Отец шел первым, вел в поводу верблюдов, а мы по очереди на них ехали. Мы миновали дом соседа Тайиба, погруженный во мрак. Вся семья была в трауре: молодая жена младшего сына сбежала из дому, после того как произвела на свет мертвого ребенка. Женщина родилась и выросла в Тафилалете, привыкла к его зеленым долинам с жирной землей; говорили, на бесплодном каменистом плато она не находила себе места. Мне хотелось узнать больше, но отец сказал — это не мое дело.

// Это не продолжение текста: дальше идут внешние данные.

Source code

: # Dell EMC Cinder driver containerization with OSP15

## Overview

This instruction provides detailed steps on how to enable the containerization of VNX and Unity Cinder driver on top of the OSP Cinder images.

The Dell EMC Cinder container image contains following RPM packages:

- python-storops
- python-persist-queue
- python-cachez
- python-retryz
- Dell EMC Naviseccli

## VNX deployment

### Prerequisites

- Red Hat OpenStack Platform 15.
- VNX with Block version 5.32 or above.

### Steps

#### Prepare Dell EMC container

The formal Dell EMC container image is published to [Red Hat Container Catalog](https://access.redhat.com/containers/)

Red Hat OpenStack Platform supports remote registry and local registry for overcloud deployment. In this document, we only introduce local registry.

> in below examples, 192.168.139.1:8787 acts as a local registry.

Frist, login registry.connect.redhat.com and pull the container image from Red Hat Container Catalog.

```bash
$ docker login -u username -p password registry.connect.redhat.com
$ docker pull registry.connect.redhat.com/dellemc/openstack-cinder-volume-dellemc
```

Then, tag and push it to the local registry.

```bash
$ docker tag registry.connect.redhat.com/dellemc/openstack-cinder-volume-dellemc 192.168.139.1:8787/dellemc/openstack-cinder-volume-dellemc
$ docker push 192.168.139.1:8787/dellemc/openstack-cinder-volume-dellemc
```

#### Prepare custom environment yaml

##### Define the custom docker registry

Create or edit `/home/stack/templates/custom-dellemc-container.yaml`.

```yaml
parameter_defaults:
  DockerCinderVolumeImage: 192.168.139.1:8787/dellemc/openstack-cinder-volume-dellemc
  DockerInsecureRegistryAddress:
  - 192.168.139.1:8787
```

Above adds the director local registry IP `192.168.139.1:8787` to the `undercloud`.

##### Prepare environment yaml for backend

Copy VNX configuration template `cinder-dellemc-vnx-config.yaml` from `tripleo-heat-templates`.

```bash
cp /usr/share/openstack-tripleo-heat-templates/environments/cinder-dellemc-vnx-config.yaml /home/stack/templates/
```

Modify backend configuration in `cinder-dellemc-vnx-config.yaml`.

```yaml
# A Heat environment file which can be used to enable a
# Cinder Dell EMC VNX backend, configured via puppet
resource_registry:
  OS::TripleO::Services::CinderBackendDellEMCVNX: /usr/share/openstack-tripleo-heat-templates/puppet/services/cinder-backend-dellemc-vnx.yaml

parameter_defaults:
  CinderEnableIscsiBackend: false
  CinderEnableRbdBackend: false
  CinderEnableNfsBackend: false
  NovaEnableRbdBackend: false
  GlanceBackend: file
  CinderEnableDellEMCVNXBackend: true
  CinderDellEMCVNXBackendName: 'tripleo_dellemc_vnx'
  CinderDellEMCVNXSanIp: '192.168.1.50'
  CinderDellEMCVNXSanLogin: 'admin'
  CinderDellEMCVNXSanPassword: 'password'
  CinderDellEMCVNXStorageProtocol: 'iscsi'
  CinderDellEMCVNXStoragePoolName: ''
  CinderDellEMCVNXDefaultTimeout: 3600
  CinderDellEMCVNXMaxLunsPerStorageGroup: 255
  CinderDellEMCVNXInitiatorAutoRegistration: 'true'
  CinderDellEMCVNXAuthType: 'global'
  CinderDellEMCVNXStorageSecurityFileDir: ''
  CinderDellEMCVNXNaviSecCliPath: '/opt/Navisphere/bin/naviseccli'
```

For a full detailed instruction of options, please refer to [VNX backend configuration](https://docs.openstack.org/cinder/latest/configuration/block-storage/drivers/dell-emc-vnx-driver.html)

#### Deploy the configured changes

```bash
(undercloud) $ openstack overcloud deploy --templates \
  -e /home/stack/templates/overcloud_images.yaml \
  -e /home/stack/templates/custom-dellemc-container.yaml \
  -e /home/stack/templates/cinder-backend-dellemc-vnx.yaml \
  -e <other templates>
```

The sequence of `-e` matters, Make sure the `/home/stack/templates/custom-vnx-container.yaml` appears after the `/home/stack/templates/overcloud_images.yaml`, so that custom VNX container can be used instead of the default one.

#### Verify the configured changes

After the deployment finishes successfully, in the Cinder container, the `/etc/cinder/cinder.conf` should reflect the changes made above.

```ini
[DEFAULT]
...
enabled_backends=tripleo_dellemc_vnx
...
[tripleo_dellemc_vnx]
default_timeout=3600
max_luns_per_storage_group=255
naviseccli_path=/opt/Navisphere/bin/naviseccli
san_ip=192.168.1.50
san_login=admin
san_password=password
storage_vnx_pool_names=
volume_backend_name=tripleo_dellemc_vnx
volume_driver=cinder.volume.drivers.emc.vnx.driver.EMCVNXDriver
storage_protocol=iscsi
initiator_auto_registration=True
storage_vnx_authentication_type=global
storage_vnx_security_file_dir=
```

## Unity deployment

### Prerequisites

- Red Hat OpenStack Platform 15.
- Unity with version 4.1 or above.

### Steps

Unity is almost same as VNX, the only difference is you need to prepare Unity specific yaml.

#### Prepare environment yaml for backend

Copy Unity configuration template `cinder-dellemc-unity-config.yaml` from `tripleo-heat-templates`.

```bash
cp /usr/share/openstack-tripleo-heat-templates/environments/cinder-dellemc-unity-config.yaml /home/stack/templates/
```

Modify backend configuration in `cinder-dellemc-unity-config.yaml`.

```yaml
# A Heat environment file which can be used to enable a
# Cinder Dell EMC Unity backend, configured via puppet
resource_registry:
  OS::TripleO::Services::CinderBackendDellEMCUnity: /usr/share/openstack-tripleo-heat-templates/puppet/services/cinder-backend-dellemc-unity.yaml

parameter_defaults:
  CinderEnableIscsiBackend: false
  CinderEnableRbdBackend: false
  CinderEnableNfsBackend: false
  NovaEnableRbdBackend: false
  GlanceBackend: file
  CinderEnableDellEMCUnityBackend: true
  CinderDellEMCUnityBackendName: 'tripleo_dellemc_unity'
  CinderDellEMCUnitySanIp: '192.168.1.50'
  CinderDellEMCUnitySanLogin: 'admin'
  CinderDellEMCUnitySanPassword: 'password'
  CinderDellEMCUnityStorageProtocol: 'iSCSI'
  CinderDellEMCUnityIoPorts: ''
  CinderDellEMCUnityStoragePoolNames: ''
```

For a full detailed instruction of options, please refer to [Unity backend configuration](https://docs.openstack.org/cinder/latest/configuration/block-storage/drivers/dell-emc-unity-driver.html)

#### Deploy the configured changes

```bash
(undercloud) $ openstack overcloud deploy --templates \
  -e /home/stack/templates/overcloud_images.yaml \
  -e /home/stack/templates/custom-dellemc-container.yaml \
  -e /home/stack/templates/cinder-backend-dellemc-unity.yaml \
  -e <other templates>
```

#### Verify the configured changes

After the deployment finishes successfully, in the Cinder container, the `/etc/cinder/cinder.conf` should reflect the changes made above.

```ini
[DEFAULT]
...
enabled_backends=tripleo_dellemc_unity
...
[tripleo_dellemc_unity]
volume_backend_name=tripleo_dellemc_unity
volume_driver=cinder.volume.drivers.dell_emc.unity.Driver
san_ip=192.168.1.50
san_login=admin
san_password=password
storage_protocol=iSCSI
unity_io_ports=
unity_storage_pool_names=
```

Братьев моих занимали не столь мрачные мысли. Ахмед и Мустафа с восторгом смотрели на клубы пыли, поднимаемые верблюдами. Мустафа сравнивал пыль с роями белокрылых мотыльков; Ахмед утверждал, что она похожа на белый пух, которым дрозды у нас на заднем дворе выстилают свои гнезда. Тогда Мустафа сравнил пыль с пеной, что оставляют в полосе прибоя отступающие волны, Ахмед же возразил: нет, если это и пена, то та, что бывает в горшке с рисом, который варит мама. Братья заспорили, чьи сравнения точнее — Мустафа обвинял Ахмеда в безнадежном отсутствии оригинальности мышления, — но постепенно мы прекратили всякие разговоры, ибо нас укачал мерный верблюжий шаг.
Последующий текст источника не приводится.